EXERCISE OBJECTIVE: Find every line in the records below that holds the word "first", and copy each one.

DATA TO EXAMINE:
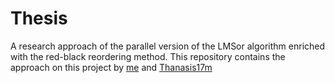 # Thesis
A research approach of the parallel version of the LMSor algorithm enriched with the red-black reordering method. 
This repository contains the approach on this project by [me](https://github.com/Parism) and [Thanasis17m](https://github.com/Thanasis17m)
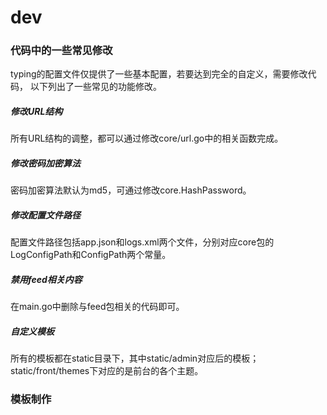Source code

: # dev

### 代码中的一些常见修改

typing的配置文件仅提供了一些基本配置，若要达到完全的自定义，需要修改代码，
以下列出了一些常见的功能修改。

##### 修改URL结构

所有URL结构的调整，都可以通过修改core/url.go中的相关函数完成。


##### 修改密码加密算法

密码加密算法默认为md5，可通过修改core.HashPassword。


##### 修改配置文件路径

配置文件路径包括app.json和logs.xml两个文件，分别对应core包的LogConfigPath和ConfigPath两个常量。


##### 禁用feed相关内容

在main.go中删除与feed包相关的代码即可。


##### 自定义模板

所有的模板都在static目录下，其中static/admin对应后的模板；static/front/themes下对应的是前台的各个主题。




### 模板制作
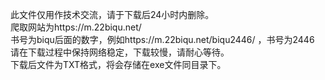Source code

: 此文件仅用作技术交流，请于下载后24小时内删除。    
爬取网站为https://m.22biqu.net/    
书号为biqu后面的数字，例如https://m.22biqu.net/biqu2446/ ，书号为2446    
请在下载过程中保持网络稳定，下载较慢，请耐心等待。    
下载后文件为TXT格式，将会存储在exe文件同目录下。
* * *
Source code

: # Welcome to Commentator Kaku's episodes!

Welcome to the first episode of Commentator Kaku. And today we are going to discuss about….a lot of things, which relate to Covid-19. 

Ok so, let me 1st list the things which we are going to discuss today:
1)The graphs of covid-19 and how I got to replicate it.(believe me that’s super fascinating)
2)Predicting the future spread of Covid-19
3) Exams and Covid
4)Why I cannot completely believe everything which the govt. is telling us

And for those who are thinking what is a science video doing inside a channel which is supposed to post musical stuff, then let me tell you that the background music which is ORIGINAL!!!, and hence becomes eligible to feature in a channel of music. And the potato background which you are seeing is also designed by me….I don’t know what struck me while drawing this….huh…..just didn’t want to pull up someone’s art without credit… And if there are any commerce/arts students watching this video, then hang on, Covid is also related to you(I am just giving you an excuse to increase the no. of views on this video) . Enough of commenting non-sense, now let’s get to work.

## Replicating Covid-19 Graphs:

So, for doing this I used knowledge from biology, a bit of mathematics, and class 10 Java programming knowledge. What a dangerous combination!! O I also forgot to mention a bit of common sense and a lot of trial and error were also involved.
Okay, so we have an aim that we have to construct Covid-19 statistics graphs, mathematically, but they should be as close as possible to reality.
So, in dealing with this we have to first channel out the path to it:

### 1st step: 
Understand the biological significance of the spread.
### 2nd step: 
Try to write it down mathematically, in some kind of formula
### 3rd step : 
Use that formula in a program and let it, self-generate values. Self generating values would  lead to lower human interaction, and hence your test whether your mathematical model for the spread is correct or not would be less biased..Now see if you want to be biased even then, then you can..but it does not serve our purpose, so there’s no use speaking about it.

WRITTEN SOLUTION:
Welcome to the first episode of Commentator Kaku. And today we are going to discuss about….a lot of things, which relate to Covid-19. 
So, in dealing with this we have to first channel out the path to it:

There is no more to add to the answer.